Dicho todo esto, por aquello de no quedar como una pandilla de crédulos, lo de Rochus Misch, que acaba de morir hace unos días en Berlín es totalmente cierto. Misch, miembro de las SS, pudo presumir (y de hecho lo hizo hasta el día de su muerte) de haber pasado al lado del Führer la mayor parte de la guerra y de haber escapado del búnker solo para ser capturado por los soviéticos y condenado a trabajos forzados durante nueve años. La gran diferencia entre este sargento de la Orden Negra y los otros mencionados es que así como los demás intentaban huir (cada uno con su estilo) de la complicidad con el dictador alemán, Misch murió loando sus (según él) virtudes. El berlinés se encargaba de hacer todo tipo de trabajillos para Hitler, pero —sobre todo— era su guardaespaldas, su hombre de confianza si se le acercaba demasiado algún admirador. Así lo explicaba él mismo —Misch, no Hitler— en las entrevistas que concedía cuando le venía en gana (la más popular, probablemente, la de Associated Press en 2005) y en las que trazaba un retrato humano del cabo austriaco que ríete tú del Dalai Lama.
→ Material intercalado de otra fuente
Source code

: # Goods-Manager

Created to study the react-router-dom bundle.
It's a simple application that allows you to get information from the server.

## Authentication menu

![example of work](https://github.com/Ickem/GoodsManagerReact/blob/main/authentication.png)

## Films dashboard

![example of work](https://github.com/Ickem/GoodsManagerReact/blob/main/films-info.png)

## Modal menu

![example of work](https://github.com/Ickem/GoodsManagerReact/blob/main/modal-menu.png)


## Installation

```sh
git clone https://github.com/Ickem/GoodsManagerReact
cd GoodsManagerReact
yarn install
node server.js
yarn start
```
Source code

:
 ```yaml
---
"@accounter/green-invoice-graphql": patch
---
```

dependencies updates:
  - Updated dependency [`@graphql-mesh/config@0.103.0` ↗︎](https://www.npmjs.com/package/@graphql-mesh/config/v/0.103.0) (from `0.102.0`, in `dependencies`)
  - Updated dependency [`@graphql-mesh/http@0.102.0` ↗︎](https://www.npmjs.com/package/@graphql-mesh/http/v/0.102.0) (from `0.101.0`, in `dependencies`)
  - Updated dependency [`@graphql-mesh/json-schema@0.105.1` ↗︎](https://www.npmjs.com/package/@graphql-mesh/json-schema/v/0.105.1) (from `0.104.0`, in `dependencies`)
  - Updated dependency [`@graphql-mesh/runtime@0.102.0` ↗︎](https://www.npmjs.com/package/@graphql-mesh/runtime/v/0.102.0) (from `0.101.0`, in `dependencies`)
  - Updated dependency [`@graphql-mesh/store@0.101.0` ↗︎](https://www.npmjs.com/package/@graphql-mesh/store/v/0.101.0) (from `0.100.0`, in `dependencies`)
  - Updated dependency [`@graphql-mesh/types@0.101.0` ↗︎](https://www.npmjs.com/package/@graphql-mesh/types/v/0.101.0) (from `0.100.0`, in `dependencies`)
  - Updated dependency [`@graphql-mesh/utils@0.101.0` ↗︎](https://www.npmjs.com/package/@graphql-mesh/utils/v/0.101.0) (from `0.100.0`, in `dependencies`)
Misch se enroló en la prestigiosa división Leibstandarte Adolf Hitler, considerada el ejercito personal del Führer, y participó en la invasión de Polonia. En mayo de 1940 se le encargó la misión más difícil de su vida, proteger la vida de Hitler junto a su camarada Johannes Hentschel. Así lo hicieron hasta 1945, cuando el ejercito soviético rodeó Berlin. «El führer dijo “esto ha sido todo, la guerra se ha acabado” y ordenó a todos que dejarán el búnker, excepto los que aún tenían un trabajo que hacer, como yo» contaba Misch. «Era un jefe maravilloso, muy cercano a las personas que trabajaban con él». El de las SS volvió a casa en 1954 y desde entonces hasta el día de su fallecimiento se dedicó a glosar la figura de su jefe, según él un hombre ejemplar, vilipendiado por razones que se le escapaban. Obviamente, y preguntado por la persecución y el exterminio de los judíos, Misch hacía como aquel personaje alemán de Uno, dos, tres (de Billy Wilder) que en conversación con su jefe estadounidense decía: «en la guerra yo trabajaba en el metro, allí no nos enterábamos de nada de lo que sucedía arriba». Es decir, que él no sabía nada , no había visto nada, no había escuchado nada, y si algo se había dicho sobre el tema lo había pillado en el baño o distraído en algún otro quehacer.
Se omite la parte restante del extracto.